Data records
____________________

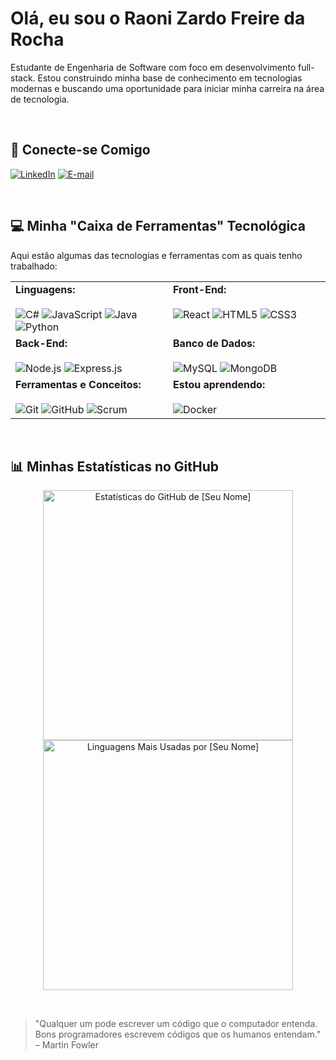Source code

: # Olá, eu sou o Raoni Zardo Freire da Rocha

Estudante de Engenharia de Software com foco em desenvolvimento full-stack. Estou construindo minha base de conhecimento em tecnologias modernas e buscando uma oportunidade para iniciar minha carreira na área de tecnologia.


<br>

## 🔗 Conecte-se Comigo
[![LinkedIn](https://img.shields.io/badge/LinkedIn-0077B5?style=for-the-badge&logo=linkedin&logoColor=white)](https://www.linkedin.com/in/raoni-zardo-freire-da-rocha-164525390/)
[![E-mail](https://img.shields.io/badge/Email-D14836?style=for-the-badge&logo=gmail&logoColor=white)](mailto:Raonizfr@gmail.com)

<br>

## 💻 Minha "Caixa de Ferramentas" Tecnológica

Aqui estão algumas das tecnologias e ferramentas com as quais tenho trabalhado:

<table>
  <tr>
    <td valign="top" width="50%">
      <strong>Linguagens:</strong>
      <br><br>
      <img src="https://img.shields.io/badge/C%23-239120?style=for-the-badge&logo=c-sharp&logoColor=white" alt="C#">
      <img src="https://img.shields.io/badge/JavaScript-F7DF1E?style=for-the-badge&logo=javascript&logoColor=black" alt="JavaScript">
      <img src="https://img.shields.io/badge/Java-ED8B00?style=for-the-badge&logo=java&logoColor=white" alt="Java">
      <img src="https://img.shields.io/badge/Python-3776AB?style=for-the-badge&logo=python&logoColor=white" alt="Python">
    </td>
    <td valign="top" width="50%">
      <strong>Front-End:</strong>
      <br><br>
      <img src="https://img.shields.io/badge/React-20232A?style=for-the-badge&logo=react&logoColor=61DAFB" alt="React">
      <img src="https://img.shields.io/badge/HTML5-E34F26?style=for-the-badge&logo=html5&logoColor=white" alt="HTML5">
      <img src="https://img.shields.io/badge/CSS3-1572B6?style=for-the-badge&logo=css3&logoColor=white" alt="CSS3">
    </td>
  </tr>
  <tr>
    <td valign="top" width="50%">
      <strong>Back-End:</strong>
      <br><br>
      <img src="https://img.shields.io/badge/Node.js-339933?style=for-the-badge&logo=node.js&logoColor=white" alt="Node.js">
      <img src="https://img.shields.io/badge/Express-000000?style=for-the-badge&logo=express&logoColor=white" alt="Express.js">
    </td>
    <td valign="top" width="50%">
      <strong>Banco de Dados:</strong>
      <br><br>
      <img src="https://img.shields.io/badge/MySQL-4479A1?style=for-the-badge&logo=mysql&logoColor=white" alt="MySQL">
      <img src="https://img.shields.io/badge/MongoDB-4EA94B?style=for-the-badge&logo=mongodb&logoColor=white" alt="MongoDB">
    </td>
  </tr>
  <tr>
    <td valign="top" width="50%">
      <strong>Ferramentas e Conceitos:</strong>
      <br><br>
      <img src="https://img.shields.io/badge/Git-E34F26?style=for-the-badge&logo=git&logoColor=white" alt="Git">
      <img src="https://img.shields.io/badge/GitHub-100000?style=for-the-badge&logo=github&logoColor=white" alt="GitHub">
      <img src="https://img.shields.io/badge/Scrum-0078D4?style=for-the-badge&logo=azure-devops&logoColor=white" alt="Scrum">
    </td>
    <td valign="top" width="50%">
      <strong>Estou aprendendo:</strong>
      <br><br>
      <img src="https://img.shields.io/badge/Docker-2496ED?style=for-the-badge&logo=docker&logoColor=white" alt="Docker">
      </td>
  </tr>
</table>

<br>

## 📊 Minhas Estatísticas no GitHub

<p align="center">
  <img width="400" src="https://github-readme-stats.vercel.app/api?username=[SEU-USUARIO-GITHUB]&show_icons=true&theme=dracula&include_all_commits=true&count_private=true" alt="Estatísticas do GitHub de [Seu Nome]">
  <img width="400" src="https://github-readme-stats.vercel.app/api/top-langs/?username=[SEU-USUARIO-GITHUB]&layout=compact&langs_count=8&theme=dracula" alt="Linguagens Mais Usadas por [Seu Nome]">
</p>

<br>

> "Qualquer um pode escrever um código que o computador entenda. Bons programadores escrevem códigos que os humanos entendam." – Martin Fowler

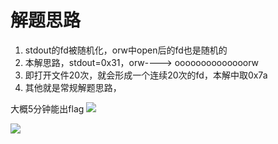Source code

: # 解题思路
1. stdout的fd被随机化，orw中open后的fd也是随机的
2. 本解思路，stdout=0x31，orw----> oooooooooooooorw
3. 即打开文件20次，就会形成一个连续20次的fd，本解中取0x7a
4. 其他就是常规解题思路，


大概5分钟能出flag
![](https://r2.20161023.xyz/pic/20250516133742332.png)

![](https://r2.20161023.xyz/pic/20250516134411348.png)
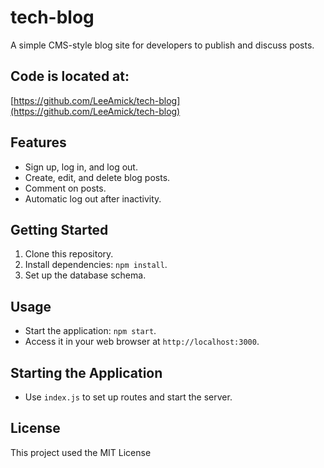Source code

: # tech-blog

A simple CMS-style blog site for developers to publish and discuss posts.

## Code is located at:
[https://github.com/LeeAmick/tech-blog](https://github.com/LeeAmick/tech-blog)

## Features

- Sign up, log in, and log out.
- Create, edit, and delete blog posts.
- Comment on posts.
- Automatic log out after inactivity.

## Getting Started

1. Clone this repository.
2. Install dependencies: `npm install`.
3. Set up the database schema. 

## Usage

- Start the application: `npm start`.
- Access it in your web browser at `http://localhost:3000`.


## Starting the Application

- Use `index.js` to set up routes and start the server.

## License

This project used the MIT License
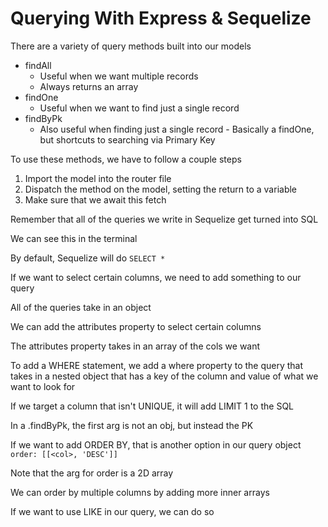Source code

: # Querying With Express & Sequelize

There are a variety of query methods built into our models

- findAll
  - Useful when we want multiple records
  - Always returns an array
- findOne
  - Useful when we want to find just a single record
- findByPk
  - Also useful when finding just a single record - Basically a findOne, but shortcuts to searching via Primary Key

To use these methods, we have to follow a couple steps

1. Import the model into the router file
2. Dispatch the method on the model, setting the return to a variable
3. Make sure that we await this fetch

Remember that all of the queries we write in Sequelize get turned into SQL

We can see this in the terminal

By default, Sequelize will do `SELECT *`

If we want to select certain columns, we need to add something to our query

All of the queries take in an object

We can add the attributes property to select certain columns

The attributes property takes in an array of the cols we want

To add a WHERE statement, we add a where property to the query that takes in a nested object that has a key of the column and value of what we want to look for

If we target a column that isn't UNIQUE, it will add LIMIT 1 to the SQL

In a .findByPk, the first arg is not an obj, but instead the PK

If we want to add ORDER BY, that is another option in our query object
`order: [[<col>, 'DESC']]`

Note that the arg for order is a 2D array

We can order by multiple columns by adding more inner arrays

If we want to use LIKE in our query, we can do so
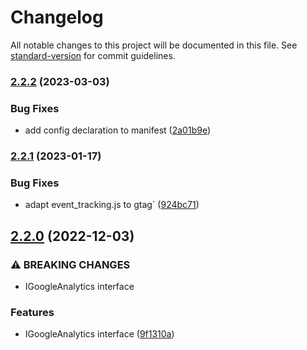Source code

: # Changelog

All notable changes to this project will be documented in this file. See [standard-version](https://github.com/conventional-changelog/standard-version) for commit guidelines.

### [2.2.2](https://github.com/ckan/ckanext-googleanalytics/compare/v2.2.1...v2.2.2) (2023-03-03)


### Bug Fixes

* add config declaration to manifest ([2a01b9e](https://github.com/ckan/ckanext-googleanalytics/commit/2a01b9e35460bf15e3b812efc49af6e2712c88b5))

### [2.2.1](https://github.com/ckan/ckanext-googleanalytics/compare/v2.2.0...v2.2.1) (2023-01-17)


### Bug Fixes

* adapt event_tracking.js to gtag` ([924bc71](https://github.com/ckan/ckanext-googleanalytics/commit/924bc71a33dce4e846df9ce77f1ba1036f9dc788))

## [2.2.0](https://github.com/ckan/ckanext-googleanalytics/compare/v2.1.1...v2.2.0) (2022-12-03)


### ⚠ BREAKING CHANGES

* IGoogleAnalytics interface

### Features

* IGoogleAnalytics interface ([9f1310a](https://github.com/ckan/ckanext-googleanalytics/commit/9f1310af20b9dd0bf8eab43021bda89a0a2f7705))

____________________

■ What to work on: Your reply must match the data above line for line, except that it holds no pictures.

■ Response below:
Source code

: # Olá, eu sou o Raoni Zardo Freire da Rocha

Estudante de Engenharia de Software com foco em desenvolvimento full-stack. Estou construindo minha base de conhecimento em tecnologias modernas e buscando uma oportunidade para iniciar minha carreira na área de tecnologia.


<br>

## 🔗 Conecte-se Comigo
[![LinkedIn](https://img.shields.io/badge/LinkedIn-0077B5?style=for-the-badge&logo=linkedin&logoColor=white)](https://www.linkedin.com/in/raoni-zardo-freire-da-rocha-164525390/)
[![E-mail](https://img.shields.io/badge/Email-D14836?style=for-the-badge&logo=gmail&logoColor=white)](mailto:Raonizfr@gmail.com)

<br>

## 💻 Minha "Caixa de Ferramentas" Tecnológica

Aqui estão algumas das tecnologias e ferramentas com as quais tenho trabalhado:

<table>
  <tr>
    <td valign="top" width="50%">
      <strong>Linguagens:</strong>
      <br><br>
      <img src="https://img.shields.io/badge/C%23-239120?style=for-the-badge&logo=c-sharp&logoColor=white" alt="C#">
      <img src="https://img.shields.io/badge/JavaScript-F7DF1E?style=for-the-badge&logo=javascript&logoColor=black" alt="JavaScript">
      <img src="https://img.shields.io/badge/Java-ED8B00?style=for-the-badge&logo=java&logoColor=white" alt="Java">
      <img src="https://img.shields.io/badge/Python-3776AB?style=for-the-badge&logo=python&logoColor=white" alt="Python">
    </td>
    <td valign="top" width="50%">
      <strong>Front-End:</strong>
      <br><br>
      <img src="https://img.shields.io/badge/React-20232A?style=for-the-badge&logo=react&logoColor=61DAFB" alt="React">
      <img src="https://img.shields.io/badge/HTML5-E34F26?style=for-the-badge&logo=html5&logoColor=white" alt="HTML5">
      <img src="https://img.shields.io/badge/CSS3-1572B6?style=for-the-badge&logo=css3&logoColor=white" alt="CSS3">
    </td>
  </tr>
  <tr>
    <td valign="top" width="50%">
      <strong>Back-End:</strong>
      <br><br>
      <img src="https://img.shields.io/badge/Node.js-339933?style=for-the-badge&logo=node.js&logoColor=white" alt="Node.js">
      <img src="https://img.shields.io/badge/Express-000000?style=for-the-badge&logo=express&logoColor=white" alt="Express.js">
    </td>
    <td valign="top" width="50%">
      <strong>Banco de Dados:</strong>
      <br><br>
      <img src="https://img.shields.io/badge/MySQL-4479A1?style=for-the-badge&logo=mysql&logoColor=white" alt="MySQL">
      <img src="https://img.shields.io/badge/MongoDB-4EA94B?style=for-the-badge&logo=mongodb&logoColor=white" alt="MongoDB">
    </td>
  </tr>
  <tr>
    <td valign="top" width="50%">
      <strong>Ferramentas e Conceitos:</strong>
      <br><br>
      <img src="https://img.shields.io/badge/Git-E34F26?style=for-the-badge&logo=git&logoColor=white" alt="Git">
      <img src="https://img.shields.io/badge/GitHub-100000?style=for-the-badge&logo=github&logoColor=white" alt="GitHub">
      <img src="https://img.shields.io/badge/Scrum-0078D4?style=for-the-badge&logo=azure-devops&logoColor=white" alt="Scrum">
    </td>
    <td valign="top" width="50%">
      <strong>Estou aprendendo:</strong>
      <br><br>
      <img src="https://img.shields.io/badge/Docker-2496ED?style=for-the-badge&logo=docker&logoColor=white" alt="Docker">
      </td>
  </tr>
</table>

<br>

## 📊 Minhas Estatísticas no GitHub

<p align="center">
  <img width="400" src="https://github-readme-stats.vercel.app/api?username=[SEU-USUARIO-GITHUB]&show_icons=true&theme=dracula&include_all_commits=true&count_private=true" alt="Estatísticas do GitHub de [Seu Nome]">
  <img width="400" src="https://github-readme-stats.vercel.app/api/top-langs/?username=[SEU-USUARIO-GITHUB]&layout=compact&langs_count=8&theme=dracula" alt="Linguagens Mais Usadas por [Seu Nome]">
</p>

<br>

> "Qualquer um pode escrever um código que o computador entenda. Bons programadores escrevem códigos que os humanos entendam." – Martin Fowler

Source code

: # 解题思路
1. stdout的fd被随机化，orw中open后的fd也是随机的
2. 本解思路，stdout=0x31，orw----> oooooooooooooorw
3. 即打开文件20次，就会形成一个连续20次的fd，本解中取0x7a
4. 其他就是常规解题思路，


大概5分钟能出flag
![](https://r2.20161023.xyz/pic/20250516133742332.png)

![](https://r2.20161023.xyz/pic/20250516134411348.png)
Source code

: # tech-blog

A simple CMS-style blog site for developers to publish and discuss posts.

## Code is located at:
[https://github.com/LeeAmick/tech-blog](https://github.com/LeeAmick/tech-blog)

## Features

- Sign up, log in, and log out.
- Create, edit, and delete blog posts.
- Comment on posts.
- Automatic log out after inactivity.

## Getting Started

1. Clone this repository.
2. Install dependencies: `npm install`.
3. Set up the database schema. 

## Usage

- Start the application: `npm start`.
- Access it in your web browser at `http://localhost:3000`.


## Starting the Application

- Use `index.js` to set up routes and start the server.

## License

This project used the MIT License
Source code

: # Querying With Express & Sequelize

There are a variety of query methods built into our models

- findAll
  - Useful when we want multiple records
  - Always returns an array
- findOne
  - Useful when we want to find just a single record
- findByPk
  - Also useful when finding just a single record - Basically a findOne, but shortcuts to searching via Primary Key

To use these methods, we have to follow a couple steps

1. Import the model into the router file
2. Dispatch the method on the model, setting the return to a variable
3. Make sure that we await this fetch

Remember that all of the queries we write in Sequelize get turned into SQL

We can see this in the terminal

By default, Sequelize will do `SELECT *`

If we want to select certain columns, we need to add something to our query

All of the queries take in an object

We can add the attributes property to select certain columns

The attributes property takes in an array of the cols we want

To add a WHERE statement, we add a where property to the query that takes in a nested object that has a key of the column and value of what we want to look for

If we target a column that isn't UNIQUE, it will add LIMIT 1 to the SQL

In a .findByPk, the first arg is not an obj, but instead the PK

If we want to add ORDER BY, that is another option in our query object
`order: [[<col>, 'DESC']]`

Note that the arg for order is a 2D array

We can order by multiple columns by adding more inner arrays

If we want to use LIKE in our query, we can do so
Source code

: # Changelog

All notable changes to this project will be documented in this file. See [standard-version](https://github.com/conventional-changelog/standard-version) for commit guidelines.

### [2.2.2](https://github.com/ckan/ckanext-googleanalytics/compare/v2.2.1...v2.2.2) (2023-03-03)


### Bug Fixes

* add config declaration to manifest ([2a01b9e](https://github.com/ckan/ckanext-googleanalytics/commit/2a01b9e35460bf15e3b812efc49af6e2712c88b5))

### [2.2.1](https://github.com/ckan/ckanext-googleanalytics/compare/v2.2.0...v2.2.1) (2023-01-17)


### Bug Fixes

* adapt event_tracking.js to gtag` ([924bc71](https://github.com/ckan/ckanext-googleanalytics/commit/924bc71a33dce4e846df9ce77f1ba1036f9dc788))

## [2.2.0](https://github.com/ckan/ckanext-googleanalytics/compare/v2.1.1...v2.2.0) (2022-12-03)


### ⚠ BREAKING CHANGES

* IGoogleAnalytics interface

### Features

* IGoogleAnalytics interface ([9f1310a](https://github.com/ckan/ckanext-googleanalytics/commit/9f1310af20b9dd0bf8eab43021bda89a0a2f7705))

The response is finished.